Ceramic matrix composites are one of the breakthrough design elements for new, lighter aircraft engine designs, and also the subject of some uncertainty in the aerospace supply chain: how will these fairly novel materials perform in sustained service? Now, GE Aviation is reporting success in the second phase of component testing for its GEnx demonstrator engine, emphasizing the CMCs’ effective resistance to the damaging effects of environmental dust and debris.
CMCs consist of a ceramic material surrounding a matrix of silicon carbide ceramic fibers, sealed with a proprietary coating. According to GE Aviation, its CMCs have one-third the density of metal alloys, which contribute significantly to lower engine weight, thereby improving fuel efficiency and engine durability.
CMCs also are more heat resistant than metal alloys, which enhances engine performance by reducing the need for cooling air in the hot section. The GEnx design uses the cooling air in the engine flow path, so the engine is able to run more efficiently at higher temperature.
The GE9X, under development for the forthcoming Boeing 777X wide-body aircraft, is a 100,000-lb thrust commercial aircraft engine design with a 134-in. diameter composite fan case and 16 carbon-fiber composite fan blades. It will have 27:1 pressure-ratio 11-stage high-pressure compressor; a third-generation TAPS III combustor, for high efficiency and low emissions; and CMC material in the combustor and turbine.
GE Aviation has recorded orders for almost 700 of the new GE9X engines.

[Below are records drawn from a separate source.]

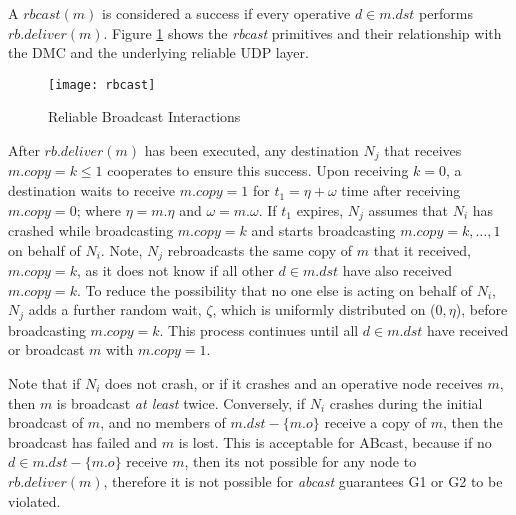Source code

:      A $rbcast(m)$ is considered a success if every operative $d \in m.dst$ performs $rb.deliver(m)$.  Figure \ref{fig:rbcast} shows the \emph{rbcast} primitives and their relationship with the DMC and the underlying reliable UDP layer.  
    
    \begin{figure}[!h] 
        \centering    
         \texttt{[image: rbcast]}
         \caption[Reliable Broadcast Interactions]{Reliable Broadcast Interactions}
         \label{fig:rbcast}
    \end{figure}
    
    After $rb.deliver(m)$ has been executed, any destination $N_j$ that receives $m.copy = k \leq 1$ cooperates to ensure this success.  Upon receiving $k = 0$, a destination waits to receive $m.copy = 1$ for ${t_1 = \eta + \omega}$ time after receiving $m.copy = 0$; where $\eta= m.\eta$ and $\omega=m.\omega$.  If $t_1$ expires, $N_j$ assumes that $N_i$ has crashed while broadcasting $m.copy = k$ and starts broadcasting $m.copy = k, \ldots, 1$ on behalf of $N_i$. Note, $N_j$ rebroadcasts the same copy of $m$ that it received, $m.copy = k$, as it does not know if all other $d \in m.dst$ have also received $m.copy = k$.  To reduce the possibility that no one else is acting on behalf of $N_i$, $N_j$ adds a further random wait, $\zeta$, which is uniformly distributed on ($0,\eta$), before broadcasting $m.copy = k$.  This process continues until all $d \in m.dst$ have received or broadcast $m$ with $m.copy = 1$.  
    
    Note that if $N_i$ does not crash, or if it crashes and an operative node receives $m$, then $m$ is broadcast \emph{at least} twice.  Conversely, if $N_i$ crashes during the initial broadcast of $m$, and no members of $m.dst - \{m.o\}$ receive a copy of $m$, then the broadcast has failed and $m$ is lost.  This is acceptable for \textsf{ABcast}, because if no $d \in m.dst - \{m.o\}$ receive $m$, then its not possible for any node to $rb.deliver(m)$, therefore it is not possible for \emph{abcast} guarantees G1 or G2 to be violated.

According to Ted Ingling, GE9X general manager for GE Aviation: "Dust and debris accumulate on the external surface of the airfoils and can degrade the insulation coatings. They can also collect on internal cooling circuits of the blades and nozzles and degrade the cooling effectiveness. Both factors can lead to durability issues.

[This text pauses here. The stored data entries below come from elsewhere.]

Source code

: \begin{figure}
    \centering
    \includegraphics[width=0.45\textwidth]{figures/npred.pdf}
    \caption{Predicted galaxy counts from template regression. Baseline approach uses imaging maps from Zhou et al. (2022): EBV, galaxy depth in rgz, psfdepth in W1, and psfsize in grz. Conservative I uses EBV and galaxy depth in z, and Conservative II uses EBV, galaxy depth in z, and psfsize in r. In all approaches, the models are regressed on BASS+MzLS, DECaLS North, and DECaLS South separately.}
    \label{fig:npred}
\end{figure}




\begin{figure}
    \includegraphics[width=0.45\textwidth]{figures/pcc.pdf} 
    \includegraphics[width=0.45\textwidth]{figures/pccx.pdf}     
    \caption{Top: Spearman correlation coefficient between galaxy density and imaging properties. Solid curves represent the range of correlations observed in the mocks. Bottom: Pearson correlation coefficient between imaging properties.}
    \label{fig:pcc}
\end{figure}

“These demonstrator tests allow us to get an accelerated understanding of how our new designs and materials perform in all environments,” he continued, “including those prone to high airborne debris."

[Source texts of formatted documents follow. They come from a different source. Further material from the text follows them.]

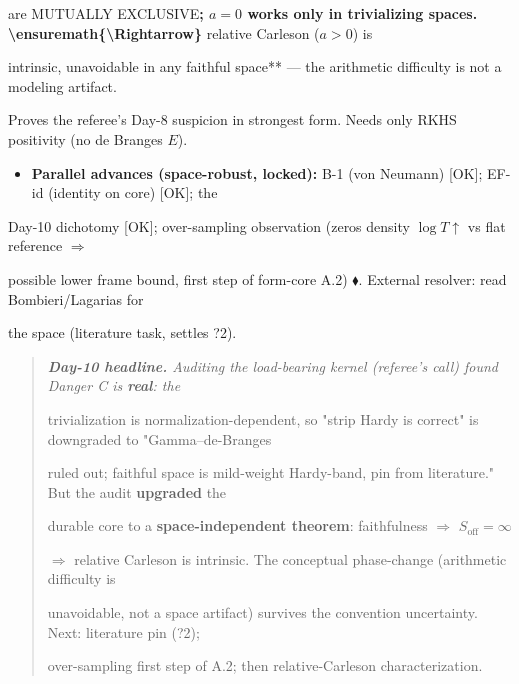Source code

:\documentclass[10pt]{article}
\begin{document}
  are MUTUALLY EXCLUSIVE\textbf{; $a=0$ works only in trivializing spaces. \textbackslash{}ensuremath\{\textbackslash{}Rightarrow\} }relative Carleson ($a>0$) is\par
  intrinsic, unavoidable in any faithful space** --- the arithmetic difficulty is not a modeling artifact.\par
  Proves the referee's Day-8 suspicion in strongest form. Needs only RKHS positivity (no de Branges $E$).\par
\begin{itemize}
\item \textbf{Parallel advances (space-robust, locked):} B-1 (von Neumann) [OK]; EF-id (identity on core) [OK]; the
\end{itemize}
  Day-10 dichotomy [OK]; over-sampling observation (zeros density $\log T\uparrow$ vs flat reference \ensuremath{\Rightarrow}\par
  possible lower frame bound, first step of form-core A.2) $\blacklozenge$. External resolver: read Bombieri/Lagarias for\par
  the space (literature task, settles ?2).\par

\begin{quote}\itshape
\textbf{Day-10 headline.} Auditing the load-bearing kernel (referee's call) found Danger C is \textbf{real}: the\par
trivialization is normalization-dependent, so "strip Hardy is correct" is downgraded to "Gamma--de-Branges\par
ruled out; faithful space is mild-weight Hardy-band, pin from literature." But the audit \textbf{upgraded} the\par
durable core to a \textbf{space-independent theorem}: faithfulness $\Rightarrow$ $S_{\mathrm{off}}=\infty$\par
$\Rightarrow$ relative Carleson is intrinsic. The conceptual phase-change (arithmetic difficulty is\par
unavoidable, not a space artifact) survives the convention uncertainty. Next: literature pin (?2);\par
over-sampling first step of A.2; then relative-Carleson characterization.\par
\end{quote}
\end{document}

In its second testing round for the GEnx demonstrator engine, GE Aviation used the same CMC combustor liners, HPT stage 1 shrouds, and HPT stage 2 nozzles from the first round of tests in September 2015, along with the HPT stage 1 CMC nozzles.
"The majority of the CMC components experienced a total of nearly 4,600 cycles in the two testing phases in the GEnx demonstrator engine," according to Ingling. "All of the CMC components performed extremely well and continue to prove their value."
The GEnx CMC demonstrator engine also incorporates non-CMC parts, including titanium aluminide (TiAl), lightweight low-pressure turbine blades produced by additive manufacturing, and the HPT stage 1 blades with a proprietary system of cooling circuits that significantly enhance fuel efficiency.
Certification testing on the GE9X program will begin on GE Aviation's flying test bed in the first half of this year along. Engine certification is expected in 2018.